Ce que nous apercevons aujourd’hui des hauteurs de la région sur les piémonts septentrionaux de Sirâf ne sont pas en réalité des tombeaux. Ces chambres creusées à même le roc étaient destinées à l’accumulation et le stockage de l’eau de pluie. On visait deux objectifs avec ces "tombeaux", l’un étant de creuser des bassins communicants qui auraient permis l’injection d’un surplus d’eau dans les couches inférieures du sol pour permettre une meilleure utilisation des eaux des nappes phréatiques. Après cela, il suffisait simplement de creuser des puits sous les couches de rocs situés dans les zones les plus inférieures pour permettre d’y puiser de l’eau.

D’autre part, ces bassins qui permettaient directement le stockage de l’eau douce, offraient une meilleure facilité d’accès à l’eau que l’on puisait directement dans ces "foyers".

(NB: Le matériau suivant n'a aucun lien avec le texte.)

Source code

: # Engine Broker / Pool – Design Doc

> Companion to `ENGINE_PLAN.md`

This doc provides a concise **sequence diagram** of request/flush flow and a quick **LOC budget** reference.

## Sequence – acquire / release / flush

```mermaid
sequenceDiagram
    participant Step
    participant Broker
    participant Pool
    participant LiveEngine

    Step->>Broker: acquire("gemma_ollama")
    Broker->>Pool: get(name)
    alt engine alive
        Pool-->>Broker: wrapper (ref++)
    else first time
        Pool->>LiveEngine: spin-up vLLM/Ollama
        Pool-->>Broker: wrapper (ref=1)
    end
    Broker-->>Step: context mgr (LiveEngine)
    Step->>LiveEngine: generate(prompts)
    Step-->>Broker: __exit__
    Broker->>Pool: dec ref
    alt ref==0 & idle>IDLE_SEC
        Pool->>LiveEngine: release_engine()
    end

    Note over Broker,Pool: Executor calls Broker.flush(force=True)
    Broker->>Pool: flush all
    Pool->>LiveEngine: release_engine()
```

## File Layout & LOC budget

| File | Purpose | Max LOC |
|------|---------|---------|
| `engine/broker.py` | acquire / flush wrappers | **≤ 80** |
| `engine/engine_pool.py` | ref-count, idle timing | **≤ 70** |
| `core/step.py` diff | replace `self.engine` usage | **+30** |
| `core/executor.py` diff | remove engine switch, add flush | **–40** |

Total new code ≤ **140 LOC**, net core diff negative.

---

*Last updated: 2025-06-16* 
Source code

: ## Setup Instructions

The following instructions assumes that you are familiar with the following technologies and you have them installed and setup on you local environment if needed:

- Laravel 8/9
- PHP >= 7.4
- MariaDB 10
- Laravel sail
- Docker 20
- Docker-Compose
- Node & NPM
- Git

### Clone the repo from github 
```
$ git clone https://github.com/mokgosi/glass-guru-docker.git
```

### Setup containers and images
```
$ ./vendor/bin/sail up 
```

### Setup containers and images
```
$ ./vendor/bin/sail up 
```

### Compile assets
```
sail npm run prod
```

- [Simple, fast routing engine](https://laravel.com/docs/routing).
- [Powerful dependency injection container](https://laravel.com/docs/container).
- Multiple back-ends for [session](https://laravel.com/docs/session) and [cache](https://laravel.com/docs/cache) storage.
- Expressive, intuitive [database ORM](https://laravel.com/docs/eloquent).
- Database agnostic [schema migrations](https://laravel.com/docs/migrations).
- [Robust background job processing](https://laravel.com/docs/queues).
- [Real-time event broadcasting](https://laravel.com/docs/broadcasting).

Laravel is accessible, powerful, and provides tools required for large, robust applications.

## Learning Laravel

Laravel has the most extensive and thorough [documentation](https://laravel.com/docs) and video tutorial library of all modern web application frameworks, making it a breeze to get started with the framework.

Pour les ancêtres des actuels Sirâfiens, l’exploitation la plus avantageuse de la pluie était de creuser ces bassins plus en hauteur que les puits, ce qui pouvait faciliter l’accumulation de l’eau en lui donnant plus de temps pour s’infiltrer sous la terre.

De nos jours, la collecte et le stockage de l’eau sont assurés par des réservoirs carrés de différentes dimensions, situés tout au long de la côte sud des montagnes.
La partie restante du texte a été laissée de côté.